(Provided entries)

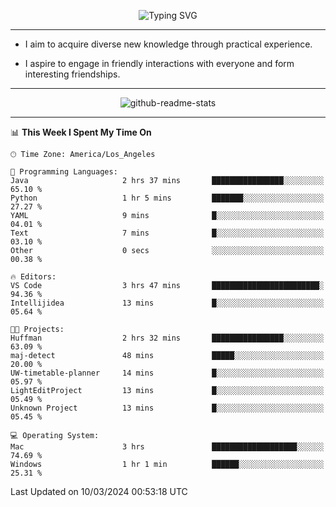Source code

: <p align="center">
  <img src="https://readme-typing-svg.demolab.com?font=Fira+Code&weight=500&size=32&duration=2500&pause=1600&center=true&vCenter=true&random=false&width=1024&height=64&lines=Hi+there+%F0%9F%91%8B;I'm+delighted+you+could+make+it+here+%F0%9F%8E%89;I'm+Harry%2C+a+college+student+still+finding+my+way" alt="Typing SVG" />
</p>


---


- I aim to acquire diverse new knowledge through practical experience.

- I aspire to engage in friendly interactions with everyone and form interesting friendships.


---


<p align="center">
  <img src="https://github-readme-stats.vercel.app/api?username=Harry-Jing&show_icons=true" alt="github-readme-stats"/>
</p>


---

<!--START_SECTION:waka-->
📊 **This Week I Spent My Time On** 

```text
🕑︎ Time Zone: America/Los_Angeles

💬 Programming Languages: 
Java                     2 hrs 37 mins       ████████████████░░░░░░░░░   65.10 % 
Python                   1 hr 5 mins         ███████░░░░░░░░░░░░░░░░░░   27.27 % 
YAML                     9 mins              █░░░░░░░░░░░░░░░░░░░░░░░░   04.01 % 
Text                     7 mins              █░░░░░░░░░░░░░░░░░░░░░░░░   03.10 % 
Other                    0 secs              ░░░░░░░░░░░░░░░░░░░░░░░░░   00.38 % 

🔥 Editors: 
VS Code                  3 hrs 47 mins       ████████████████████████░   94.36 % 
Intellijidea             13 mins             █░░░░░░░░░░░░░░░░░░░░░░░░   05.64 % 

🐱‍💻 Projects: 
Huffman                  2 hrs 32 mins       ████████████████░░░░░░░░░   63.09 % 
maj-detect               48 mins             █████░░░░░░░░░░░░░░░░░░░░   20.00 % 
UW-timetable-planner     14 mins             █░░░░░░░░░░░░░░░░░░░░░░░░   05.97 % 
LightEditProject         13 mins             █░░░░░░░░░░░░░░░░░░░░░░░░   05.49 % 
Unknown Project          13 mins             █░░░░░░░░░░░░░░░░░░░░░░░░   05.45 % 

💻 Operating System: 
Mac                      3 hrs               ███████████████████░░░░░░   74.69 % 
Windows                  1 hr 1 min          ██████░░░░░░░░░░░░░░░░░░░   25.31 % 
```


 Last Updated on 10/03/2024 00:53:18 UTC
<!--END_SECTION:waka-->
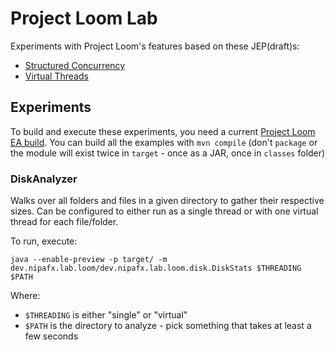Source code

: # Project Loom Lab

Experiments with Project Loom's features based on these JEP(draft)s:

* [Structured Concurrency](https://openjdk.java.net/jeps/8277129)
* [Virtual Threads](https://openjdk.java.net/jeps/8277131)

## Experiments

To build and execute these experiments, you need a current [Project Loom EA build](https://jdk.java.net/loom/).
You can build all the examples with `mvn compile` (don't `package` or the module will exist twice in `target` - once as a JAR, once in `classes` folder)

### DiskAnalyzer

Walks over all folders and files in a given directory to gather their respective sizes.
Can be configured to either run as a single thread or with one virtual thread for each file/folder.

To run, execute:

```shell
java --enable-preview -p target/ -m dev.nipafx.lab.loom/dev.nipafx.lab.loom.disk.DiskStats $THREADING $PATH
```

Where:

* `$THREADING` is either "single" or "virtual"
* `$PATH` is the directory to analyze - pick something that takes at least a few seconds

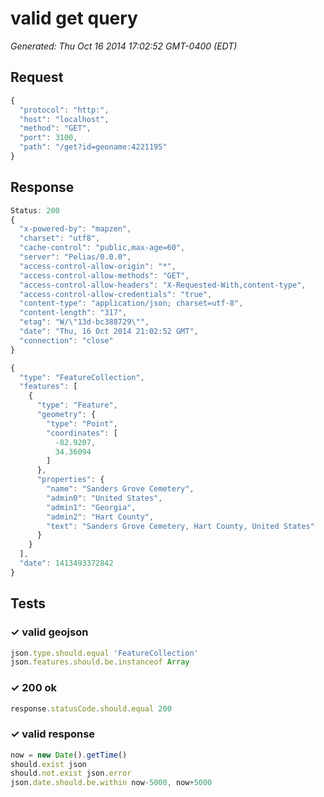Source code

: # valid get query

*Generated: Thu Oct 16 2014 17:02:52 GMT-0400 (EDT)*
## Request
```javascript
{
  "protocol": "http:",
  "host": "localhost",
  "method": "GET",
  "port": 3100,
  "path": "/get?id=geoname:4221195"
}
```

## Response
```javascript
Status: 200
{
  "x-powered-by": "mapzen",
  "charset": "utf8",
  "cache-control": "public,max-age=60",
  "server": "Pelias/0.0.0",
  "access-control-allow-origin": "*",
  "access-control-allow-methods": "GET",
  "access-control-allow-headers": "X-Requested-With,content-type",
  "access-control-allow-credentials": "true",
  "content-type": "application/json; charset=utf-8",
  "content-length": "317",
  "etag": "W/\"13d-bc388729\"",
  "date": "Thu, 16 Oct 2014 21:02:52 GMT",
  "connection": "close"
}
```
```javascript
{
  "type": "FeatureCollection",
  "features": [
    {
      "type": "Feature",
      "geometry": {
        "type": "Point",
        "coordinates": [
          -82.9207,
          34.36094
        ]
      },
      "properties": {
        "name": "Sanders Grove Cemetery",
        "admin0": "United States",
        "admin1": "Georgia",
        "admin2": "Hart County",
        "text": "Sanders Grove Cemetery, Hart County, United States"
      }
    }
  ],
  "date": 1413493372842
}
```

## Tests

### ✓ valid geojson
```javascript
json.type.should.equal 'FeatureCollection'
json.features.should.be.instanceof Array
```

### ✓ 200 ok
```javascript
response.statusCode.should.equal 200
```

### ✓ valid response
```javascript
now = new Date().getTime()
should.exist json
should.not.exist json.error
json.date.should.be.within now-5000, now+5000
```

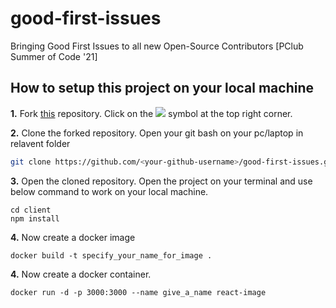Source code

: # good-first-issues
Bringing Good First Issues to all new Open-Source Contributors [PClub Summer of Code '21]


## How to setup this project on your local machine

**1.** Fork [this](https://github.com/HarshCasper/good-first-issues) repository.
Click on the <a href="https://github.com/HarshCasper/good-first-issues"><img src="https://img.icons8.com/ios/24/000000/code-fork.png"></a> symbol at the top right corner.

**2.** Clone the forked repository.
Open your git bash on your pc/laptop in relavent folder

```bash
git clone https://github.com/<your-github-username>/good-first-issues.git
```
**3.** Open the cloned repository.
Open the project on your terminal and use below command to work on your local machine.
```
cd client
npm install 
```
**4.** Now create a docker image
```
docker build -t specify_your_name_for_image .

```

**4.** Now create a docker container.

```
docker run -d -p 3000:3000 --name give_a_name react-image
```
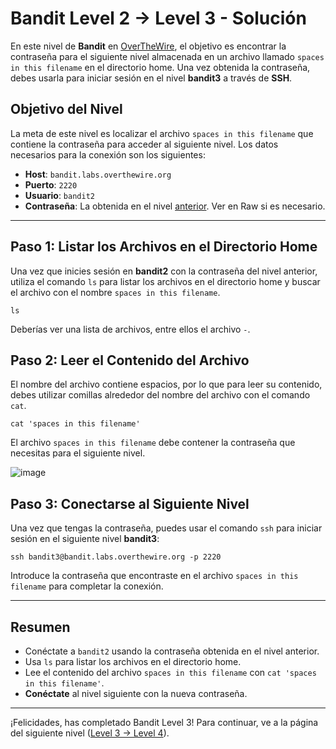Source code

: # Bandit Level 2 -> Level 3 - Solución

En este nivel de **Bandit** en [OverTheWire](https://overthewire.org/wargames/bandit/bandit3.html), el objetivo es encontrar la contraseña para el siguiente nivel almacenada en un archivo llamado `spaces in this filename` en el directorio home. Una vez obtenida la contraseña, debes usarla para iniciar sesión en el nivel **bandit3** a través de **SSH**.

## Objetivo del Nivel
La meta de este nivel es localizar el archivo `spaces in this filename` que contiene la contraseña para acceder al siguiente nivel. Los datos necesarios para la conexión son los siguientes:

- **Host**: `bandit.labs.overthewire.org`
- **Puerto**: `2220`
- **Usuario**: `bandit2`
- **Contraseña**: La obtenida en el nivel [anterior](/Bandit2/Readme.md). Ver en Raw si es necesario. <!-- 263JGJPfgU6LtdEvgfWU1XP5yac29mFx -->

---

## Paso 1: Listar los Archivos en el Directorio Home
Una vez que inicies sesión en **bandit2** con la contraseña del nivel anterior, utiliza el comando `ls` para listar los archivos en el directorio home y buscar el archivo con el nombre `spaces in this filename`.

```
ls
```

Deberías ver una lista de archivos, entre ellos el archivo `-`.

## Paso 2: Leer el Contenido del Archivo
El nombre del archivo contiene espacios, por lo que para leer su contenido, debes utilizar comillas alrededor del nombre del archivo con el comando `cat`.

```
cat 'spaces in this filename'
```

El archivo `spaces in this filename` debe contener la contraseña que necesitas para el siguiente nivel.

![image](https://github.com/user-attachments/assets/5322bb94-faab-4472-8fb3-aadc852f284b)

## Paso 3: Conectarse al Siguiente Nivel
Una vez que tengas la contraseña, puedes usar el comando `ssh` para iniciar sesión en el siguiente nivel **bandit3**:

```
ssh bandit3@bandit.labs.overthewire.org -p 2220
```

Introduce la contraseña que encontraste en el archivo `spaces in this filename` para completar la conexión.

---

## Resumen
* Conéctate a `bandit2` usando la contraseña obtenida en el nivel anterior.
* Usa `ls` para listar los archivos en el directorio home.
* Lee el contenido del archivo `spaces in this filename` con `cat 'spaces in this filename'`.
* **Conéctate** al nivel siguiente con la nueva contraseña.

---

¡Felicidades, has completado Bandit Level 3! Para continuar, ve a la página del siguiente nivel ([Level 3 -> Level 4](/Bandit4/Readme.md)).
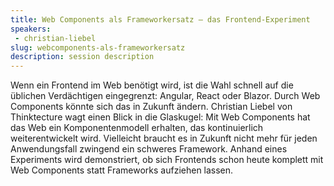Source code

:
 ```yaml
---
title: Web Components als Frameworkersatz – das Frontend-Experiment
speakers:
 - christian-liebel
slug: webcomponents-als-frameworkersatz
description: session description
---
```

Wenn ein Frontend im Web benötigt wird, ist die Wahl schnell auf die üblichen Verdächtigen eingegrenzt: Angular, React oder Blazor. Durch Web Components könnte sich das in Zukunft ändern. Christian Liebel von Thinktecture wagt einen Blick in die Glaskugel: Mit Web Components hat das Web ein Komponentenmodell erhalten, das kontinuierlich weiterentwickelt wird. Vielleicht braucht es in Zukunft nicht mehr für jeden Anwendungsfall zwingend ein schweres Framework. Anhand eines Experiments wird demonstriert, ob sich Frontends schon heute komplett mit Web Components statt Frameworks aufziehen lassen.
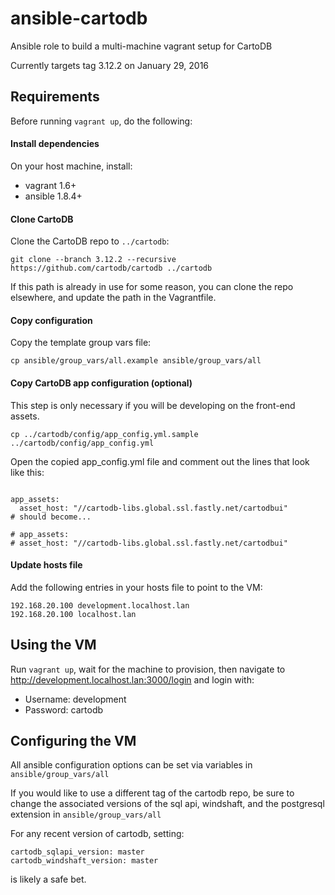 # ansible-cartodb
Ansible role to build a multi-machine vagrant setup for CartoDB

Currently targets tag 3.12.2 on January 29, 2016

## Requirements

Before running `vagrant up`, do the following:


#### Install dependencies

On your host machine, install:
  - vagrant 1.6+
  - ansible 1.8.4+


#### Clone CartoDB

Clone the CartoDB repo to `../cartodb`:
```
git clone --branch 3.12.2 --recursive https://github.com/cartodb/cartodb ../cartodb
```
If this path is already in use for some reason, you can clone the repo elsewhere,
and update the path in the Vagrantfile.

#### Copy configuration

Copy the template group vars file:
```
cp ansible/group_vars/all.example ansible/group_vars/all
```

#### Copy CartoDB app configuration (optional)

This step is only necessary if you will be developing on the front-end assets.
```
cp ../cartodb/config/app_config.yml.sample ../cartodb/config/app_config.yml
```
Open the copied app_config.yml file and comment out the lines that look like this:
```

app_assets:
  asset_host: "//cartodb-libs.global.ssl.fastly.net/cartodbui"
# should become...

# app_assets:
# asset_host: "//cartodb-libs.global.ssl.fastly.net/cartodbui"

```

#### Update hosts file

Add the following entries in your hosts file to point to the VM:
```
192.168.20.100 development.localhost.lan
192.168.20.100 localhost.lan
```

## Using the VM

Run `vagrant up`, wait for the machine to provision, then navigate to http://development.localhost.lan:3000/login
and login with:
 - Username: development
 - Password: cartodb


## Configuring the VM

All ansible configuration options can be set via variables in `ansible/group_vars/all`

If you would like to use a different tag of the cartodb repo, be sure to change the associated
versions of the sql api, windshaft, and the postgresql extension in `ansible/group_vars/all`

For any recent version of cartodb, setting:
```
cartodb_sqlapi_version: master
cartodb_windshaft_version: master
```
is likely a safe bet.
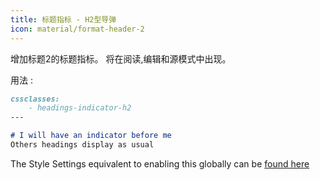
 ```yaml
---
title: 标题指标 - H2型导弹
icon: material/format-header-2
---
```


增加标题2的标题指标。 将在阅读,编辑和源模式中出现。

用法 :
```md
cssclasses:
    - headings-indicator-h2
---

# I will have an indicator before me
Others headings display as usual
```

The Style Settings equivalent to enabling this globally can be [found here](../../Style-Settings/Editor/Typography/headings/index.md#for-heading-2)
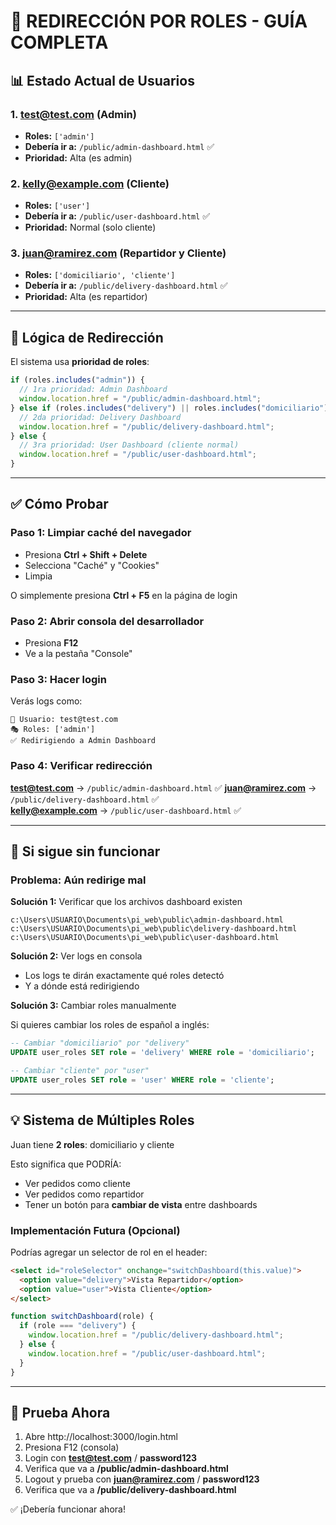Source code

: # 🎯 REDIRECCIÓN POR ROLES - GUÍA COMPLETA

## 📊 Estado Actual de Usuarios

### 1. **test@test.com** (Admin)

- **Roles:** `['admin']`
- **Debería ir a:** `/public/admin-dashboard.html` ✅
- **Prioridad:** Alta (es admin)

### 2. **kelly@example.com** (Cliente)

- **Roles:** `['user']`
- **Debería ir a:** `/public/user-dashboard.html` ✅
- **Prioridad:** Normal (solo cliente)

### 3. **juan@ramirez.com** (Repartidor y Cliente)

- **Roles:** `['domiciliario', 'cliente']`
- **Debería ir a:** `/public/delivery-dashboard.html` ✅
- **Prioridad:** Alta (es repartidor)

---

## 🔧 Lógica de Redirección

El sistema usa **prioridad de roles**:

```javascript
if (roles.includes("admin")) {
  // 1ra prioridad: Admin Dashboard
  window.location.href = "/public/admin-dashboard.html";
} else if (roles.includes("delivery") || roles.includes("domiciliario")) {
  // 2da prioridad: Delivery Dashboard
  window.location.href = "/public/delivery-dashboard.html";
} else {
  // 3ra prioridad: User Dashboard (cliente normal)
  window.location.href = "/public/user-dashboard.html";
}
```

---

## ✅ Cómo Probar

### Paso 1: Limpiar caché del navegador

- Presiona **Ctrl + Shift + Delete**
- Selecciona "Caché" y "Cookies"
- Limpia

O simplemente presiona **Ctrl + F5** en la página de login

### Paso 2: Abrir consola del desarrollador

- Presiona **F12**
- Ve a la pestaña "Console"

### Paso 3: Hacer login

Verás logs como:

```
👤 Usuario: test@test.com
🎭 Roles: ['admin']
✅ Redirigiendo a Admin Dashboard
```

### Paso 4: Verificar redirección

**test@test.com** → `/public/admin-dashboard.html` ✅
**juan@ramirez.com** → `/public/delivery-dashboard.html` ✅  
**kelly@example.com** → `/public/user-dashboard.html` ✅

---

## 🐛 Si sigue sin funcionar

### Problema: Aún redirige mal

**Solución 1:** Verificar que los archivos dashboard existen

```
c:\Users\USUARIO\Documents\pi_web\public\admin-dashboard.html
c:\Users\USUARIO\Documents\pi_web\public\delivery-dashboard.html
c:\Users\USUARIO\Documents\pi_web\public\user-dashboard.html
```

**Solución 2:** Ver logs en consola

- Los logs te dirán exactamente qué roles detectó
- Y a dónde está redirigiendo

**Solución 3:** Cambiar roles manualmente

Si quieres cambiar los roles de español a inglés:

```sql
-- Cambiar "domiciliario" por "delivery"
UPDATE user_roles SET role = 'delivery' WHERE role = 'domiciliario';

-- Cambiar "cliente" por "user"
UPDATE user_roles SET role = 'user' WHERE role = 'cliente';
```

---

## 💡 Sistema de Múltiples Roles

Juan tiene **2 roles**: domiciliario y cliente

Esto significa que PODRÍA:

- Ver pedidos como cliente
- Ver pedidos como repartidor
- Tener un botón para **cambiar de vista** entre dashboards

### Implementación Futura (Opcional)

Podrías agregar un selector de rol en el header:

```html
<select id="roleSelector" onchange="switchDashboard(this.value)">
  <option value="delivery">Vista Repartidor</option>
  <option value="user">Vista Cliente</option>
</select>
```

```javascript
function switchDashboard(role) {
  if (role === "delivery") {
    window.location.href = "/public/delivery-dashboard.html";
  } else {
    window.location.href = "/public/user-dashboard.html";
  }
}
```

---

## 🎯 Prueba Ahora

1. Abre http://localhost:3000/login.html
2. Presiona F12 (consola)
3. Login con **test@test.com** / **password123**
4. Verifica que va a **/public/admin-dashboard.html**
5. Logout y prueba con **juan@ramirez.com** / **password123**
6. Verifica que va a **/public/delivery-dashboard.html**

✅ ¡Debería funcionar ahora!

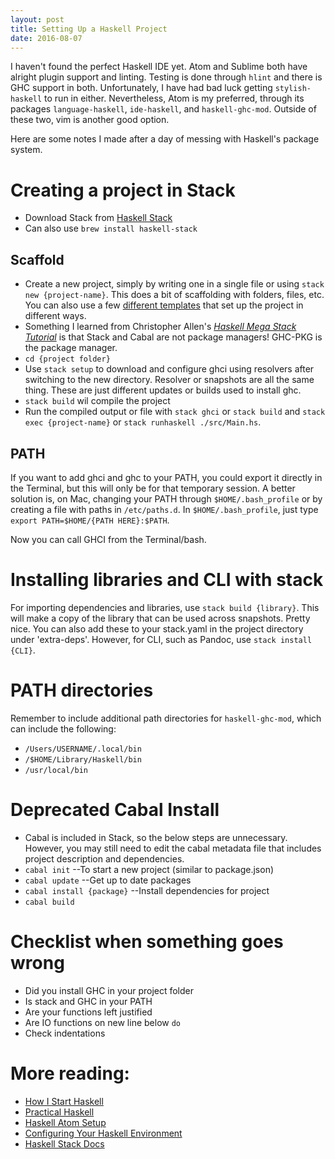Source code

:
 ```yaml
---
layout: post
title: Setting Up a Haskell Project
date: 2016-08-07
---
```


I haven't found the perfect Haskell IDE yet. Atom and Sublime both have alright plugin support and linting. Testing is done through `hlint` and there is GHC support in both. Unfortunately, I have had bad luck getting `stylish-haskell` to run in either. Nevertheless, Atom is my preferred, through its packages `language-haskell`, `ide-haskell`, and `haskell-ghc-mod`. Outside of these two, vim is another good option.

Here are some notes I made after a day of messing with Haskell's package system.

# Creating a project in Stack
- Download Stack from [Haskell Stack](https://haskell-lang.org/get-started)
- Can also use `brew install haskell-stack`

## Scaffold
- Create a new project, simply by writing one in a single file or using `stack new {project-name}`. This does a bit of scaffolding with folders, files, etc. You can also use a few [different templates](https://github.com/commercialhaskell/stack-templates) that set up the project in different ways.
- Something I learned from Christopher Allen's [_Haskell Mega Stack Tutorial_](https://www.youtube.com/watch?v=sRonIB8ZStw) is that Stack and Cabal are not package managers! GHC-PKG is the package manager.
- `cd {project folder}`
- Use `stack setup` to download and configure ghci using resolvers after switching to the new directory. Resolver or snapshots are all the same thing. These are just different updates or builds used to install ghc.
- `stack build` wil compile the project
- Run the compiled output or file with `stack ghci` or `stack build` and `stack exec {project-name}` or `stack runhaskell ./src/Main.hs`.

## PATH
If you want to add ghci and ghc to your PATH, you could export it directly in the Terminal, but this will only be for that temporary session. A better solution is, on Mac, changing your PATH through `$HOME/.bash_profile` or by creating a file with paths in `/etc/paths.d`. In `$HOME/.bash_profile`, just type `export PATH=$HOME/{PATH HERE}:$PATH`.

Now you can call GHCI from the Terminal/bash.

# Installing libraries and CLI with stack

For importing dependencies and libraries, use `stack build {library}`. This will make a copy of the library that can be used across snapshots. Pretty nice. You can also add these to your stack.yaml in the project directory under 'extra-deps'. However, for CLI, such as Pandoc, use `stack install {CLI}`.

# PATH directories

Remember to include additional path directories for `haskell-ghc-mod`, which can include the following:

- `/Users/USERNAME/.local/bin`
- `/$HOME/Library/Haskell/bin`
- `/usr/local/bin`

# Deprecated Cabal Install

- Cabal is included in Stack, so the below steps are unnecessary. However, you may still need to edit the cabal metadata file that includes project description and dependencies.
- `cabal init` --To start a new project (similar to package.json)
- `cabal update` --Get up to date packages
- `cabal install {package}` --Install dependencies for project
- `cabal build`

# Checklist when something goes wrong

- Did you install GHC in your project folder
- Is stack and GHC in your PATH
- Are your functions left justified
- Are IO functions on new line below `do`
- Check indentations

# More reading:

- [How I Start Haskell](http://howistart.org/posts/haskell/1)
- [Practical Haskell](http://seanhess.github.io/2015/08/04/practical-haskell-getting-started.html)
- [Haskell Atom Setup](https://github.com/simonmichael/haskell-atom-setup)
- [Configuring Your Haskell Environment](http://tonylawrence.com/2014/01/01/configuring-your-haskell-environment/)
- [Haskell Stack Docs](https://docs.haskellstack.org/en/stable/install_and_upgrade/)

(End Provided entries)

## Exercise brief
Each line in the data that holds the string "also" should be found and copied.

## Expected answer
- Can also use `brew install haskell-stack`
- Create a new project, simply by writing one in a single file or using `stack new {project-name}`. This does a bit of scaffolding with folders, files, etc. You can also use a few [different templates](https://github.com/commercialhaskell/stack-templates) that set up the project in different ways.
For importing dependencies and libraries, use `stack build {library}`. This will make a copy of the library that can be used across snapshots. Pretty nice. You can also add these to your stack.yaml in the project directory under 'extra-deps'. However, for CLI, such as Pandoc, use `stack install {CLI}`.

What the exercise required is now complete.